The launch of Bitcoin kickstarted the journey towards achieving full financial privacy. While Bitcoin doesn’t offer full privacy by default, it’s possible to remain anonymous by not pairing your real world identity to a Bitcoin address. The Lightning Network (LN), Bitcoin’s layer 2 scaling solution for off-chain cheap and fast transactions, is now synonymous with the future of Bitcoin. One of the most common misconceptions that a lot of Bitcoiners have is that the LN offers private off-chain transactions. This is not exactly the case and in this article I will highlight some of the privacy issues with the LN. The idea isn’t to spread FUD but to educate by openly discussing trade-offs and scenarios where the LN isn’t great for privacy. Furthermore the lens from which we will be looking at privacy, is that no third party should have the ability to trace the origin and destination of a payment.

 

At first glance the LN seems more private than conducting transactions on the base chain, by executing these transactions off-chain, the privacy vulnerabilities are better understood when the mechanism of how the LN takes payments off-chain is grasped.The LN consists of a set of connected computers that route bitcoin payments to one another. In order to route the transactions, these computers have to be able to locate each other over the internet, so when a new lightning node joins the network, it announces its address and its node ID via the gossip network. Even though this process leaks user information, it’s necessary for building payment routes. It’s the information that potential adversaries can exploit to know the approximate location and internet service provider for a given IP address.

 

For simplicity’s sake we will classify the potential adversaries into two groups; namely global network eavesdroppers (GNA) and intermediary adversary nodes (IAN). Global network eavesdroppers have the ability to see as well as analyze traffic on the internet and these include internet service providers, intelligence agencies, chain analysis companies, and internet exchanges to name a few. Intermediary adversary nodes are compromised parts of the payments routing path. Although they aren’t able to identify the original sender of the payment or its final destination, they are still able to see the predecessor node, successor node, payment amount and time sent.
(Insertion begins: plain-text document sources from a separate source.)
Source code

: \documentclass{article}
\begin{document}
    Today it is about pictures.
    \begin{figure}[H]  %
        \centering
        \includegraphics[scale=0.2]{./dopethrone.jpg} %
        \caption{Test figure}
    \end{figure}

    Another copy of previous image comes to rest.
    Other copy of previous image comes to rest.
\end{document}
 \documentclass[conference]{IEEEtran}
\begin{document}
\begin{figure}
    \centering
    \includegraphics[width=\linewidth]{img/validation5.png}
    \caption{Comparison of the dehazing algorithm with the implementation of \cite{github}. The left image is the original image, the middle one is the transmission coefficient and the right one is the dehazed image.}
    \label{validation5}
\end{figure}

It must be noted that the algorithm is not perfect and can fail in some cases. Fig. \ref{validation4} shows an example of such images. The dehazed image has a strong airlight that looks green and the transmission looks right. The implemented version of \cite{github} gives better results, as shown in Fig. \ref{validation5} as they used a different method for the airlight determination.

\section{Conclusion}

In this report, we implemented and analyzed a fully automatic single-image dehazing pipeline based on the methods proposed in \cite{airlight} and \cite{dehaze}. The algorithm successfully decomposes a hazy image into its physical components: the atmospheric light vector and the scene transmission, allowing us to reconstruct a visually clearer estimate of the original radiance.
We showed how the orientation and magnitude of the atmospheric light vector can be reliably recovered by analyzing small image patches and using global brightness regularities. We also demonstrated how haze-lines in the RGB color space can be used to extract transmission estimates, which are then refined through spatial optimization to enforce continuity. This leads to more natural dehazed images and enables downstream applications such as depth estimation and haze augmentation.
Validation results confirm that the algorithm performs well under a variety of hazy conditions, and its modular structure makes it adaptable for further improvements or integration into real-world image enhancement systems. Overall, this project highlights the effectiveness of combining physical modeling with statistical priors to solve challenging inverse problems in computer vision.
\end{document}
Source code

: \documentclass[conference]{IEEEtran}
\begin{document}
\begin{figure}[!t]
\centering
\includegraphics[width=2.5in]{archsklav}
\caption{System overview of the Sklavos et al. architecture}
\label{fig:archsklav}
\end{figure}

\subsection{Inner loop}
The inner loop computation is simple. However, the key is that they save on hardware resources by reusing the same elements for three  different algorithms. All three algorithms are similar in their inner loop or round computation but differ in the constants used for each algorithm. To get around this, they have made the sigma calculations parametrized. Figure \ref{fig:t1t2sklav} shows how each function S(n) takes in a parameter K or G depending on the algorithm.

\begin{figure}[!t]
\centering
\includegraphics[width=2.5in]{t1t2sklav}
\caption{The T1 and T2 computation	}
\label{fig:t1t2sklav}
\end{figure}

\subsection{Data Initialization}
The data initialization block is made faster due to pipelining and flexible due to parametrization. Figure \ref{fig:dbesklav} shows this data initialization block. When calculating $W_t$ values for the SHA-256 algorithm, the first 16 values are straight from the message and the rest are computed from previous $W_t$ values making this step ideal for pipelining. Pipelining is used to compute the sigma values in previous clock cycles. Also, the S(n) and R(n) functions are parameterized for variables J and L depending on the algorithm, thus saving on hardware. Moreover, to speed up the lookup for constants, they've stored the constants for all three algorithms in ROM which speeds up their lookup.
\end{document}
These two attack vectors make it possible to reduce the anonymity set (i.e this is a set of identities that, from an adversary’s perspective, an action could correspond to) of a user. In other words unmasking the identity of the original sender as well as the receiver of a payment becomes very much possible.

 

The LN uses the Bitcoin blockchain to anchor its payment channels thus creating an on-chain footprint for every channel that’s opened or closed. By analyzing your on-chain activity it’s relatively easy for a GNA to deduce that you are either opening/closing a channel. The biggest area of concern with this is when the Bitcoin used for funding the payment channel has been purchased from a KYC exchange, as this makes it possible to deanonymize the identity of the user by linking it to a real world identity on the KYC exchange. Armed with your lightning node address the exchange or any other GNA can easily deduce:

 

  • The amount of Bitcoin you have locked in payment channels
  • Your IP address and approximate location
  • The node ID of all your channel partners

 

To guard against this leak, it’s always a good idea to coinjoin before using Bitcoin bought from a KYC exchange, as it will conceal from the KYC exchange the destination of the funds after the coinjoin has been done. The same applies when closing channels if the funds are being sent to a KYC exchange.

 

Levels of privacy on the LN differ depending on whether one is sending or receiving a payment, with senders generally enjoying better levels of privacy than receivers. When payments are made on the network the receiver is unable to know the origin, because the identity of the sender is concealed by onion routing thus nodes along the path don’t know the origin of the payment. Receivers are more exposed as they have to give out information in order to get paid. The invoice is where most of this information is leaked out as it has the public key of the receiver embedded in it and therefore discovering the node associated with it, IP address, aliases, and unannounced channels becomes trivial. Anyone with access to the invoice can decode this information. As a rule of thumb, it’s usually never a good idea to publicly post invoices on social media or anywhere online; except if you are a merchant.

 

Linking payments to senders and receivers is possible in multiple ways. An IAN can control multiple nodes in the network and use “seen payment hashes” as an attempt to correlate payments to senders and receivers. Timing attacks are another method an adversary can use to deanonymize payments. This is done by measuring how much time a successful transaction took and analyzing it against the known topology of the network and average delays between hops. Accurate deductions can be made about the destination of a payment based on this information. Users of mobile wallets have greater vulnerabilities because of the way the nodes operate in the network. They’re usually offline, don’t have a stable IP address and they aren’t routing payments; not to mention the fact that they commonly also have one payment channel open with a lightning service provider (LSP). The LSP can easily identify senders and receivers that are directly connected to them, especially if an adversary becomes the LSP.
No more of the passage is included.